Pendant qu’en Turquie les Juifs jouissaient d’une complète sécurité même au moment de l’agitation messianique de Sabbataï, ils continuaient d’être traités en parias par les nations chrétiennes de l’Europe, excepté en Hollande et en Angleterre. Ce fut de nouveau l’Espagne qui ouvrit l’ère des persécutions. Ce pays était alors gouverné par Marie-Anne d’Autriche, veuve de Philippe IV, qui avait élevé son confesseur, le Jésuite allemand Neidhard, à la dignité d’inquisiteur général et de premier ministre. Une telle souveraine ne tolérait naturellement que des catholiques dans ses États.
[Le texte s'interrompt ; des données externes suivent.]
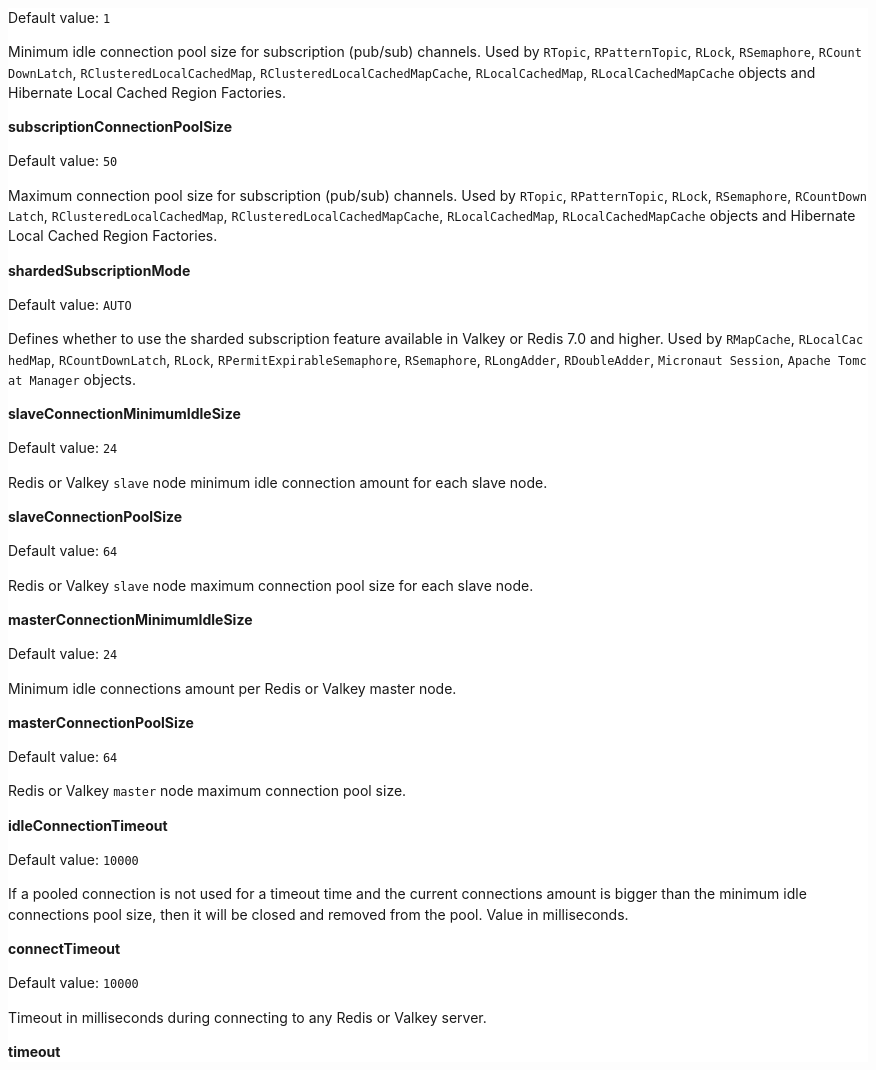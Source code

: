 Default value: `1`

Minimum idle connection pool size for subscription (pub/sub) channels. Used by `RTopic`, `RPatternTopic`, `RLock`, `RSemaphore`, `RCountDownLatch`, `RClusteredLocalCachedMap`, `RClusteredLocalCachedMapCache`, `RLocalCachedMap`, `RLocalCachedMapCache` objects and Hibernate Local Cached Region Factories.

**subscriptionConnectionPoolSize**

Default value: `50`

Maximum connection pool size for subscription (pub/sub) channels. Used by `RTopic`, `RPatternTopic`, `RLock`, `RSemaphore`, `RCountDownLatch`, `RClusteredLocalCachedMap`, `RClusteredLocalCachedMapCache`, `RLocalCachedMap`, `RLocalCachedMapCache` objects and Hibernate Local Cached Region Factories.

**shardedSubscriptionMode**

Default value: `AUTO`

Defines whether to use the sharded subscription feature available in Valkey or Redis 7.0 and higher. Used by `RMapCache`, `RLocalCachedMap`, `RCountDownLatch`, `RLock`, `RPermitExpirableSemaphore`, `RSemaphore`, `RLongAdder`, `RDoubleAdder`, `Micronaut Session`, `Apache Tomcat Manager` objects.

**slaveConnectionMinimumIdleSize**

Default value: `24`

Redis or Valkey `slave` node minimum idle connection amount for each slave node.

**slaveConnectionPoolSize**

Default value: `64`

Redis or Valkey `slave` node maximum connection pool size for each slave node.

**masterConnectionMinimumIdleSize**

Default value: `24`

Minimum idle connections amount per Redis or Valkey master node.

**masterConnectionPoolSize**

Default value: `64`

Redis or Valkey `master` node maximum connection pool size.

**idleConnectionTimeout**

Default value: `10000`

If a pooled connection is not used for a timeout time and the current connections amount is bigger than the minimum idle connections pool size, then it will be closed and removed from the pool. Value in milliseconds. 

**connectTimeout**

Default value: `10000`

Timeout in milliseconds during connecting to any Redis or Valkey server. 

**timeout**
Or, dans un coin de la région septentrionale de l’Afrique, à Oran, à Mazaquivir et dans quelques autres localités, on trouvait des Juifs. Beaucoup d’entre eux avaient rendu de sérieux services à l’Espagne, en temps de paix aussi bien qu’en temps de guerre. Les familles Cansino et Sasportas, dont les membres remplissaient les fonctions de drogman, s’étaient distinguées en mainte circonstance par leur attachement et leur dénouement pour l’Espagne, et Philippe IV leur avait fait adresser des remerciements officiels. Sa veuve n’en décida pas moins d’expulser tous les Juifs sans exception. Sur les instances de quelques notables juifs, le gouverneur leur accorda un délai de huit jours, jusqu’après la fête de Pâque, et consentit à attester qu’ils étaient exilés, non pas parce qu’ils avaient commis quelque méfait, mais à cause de l’intolérance de la régente (fin avril 1669). Les exilés, qui avaient été obligés de vendre leurs immeubles à des prix dérisoires, allèrent se fixer en Savoie, à Nice et à Villefranche.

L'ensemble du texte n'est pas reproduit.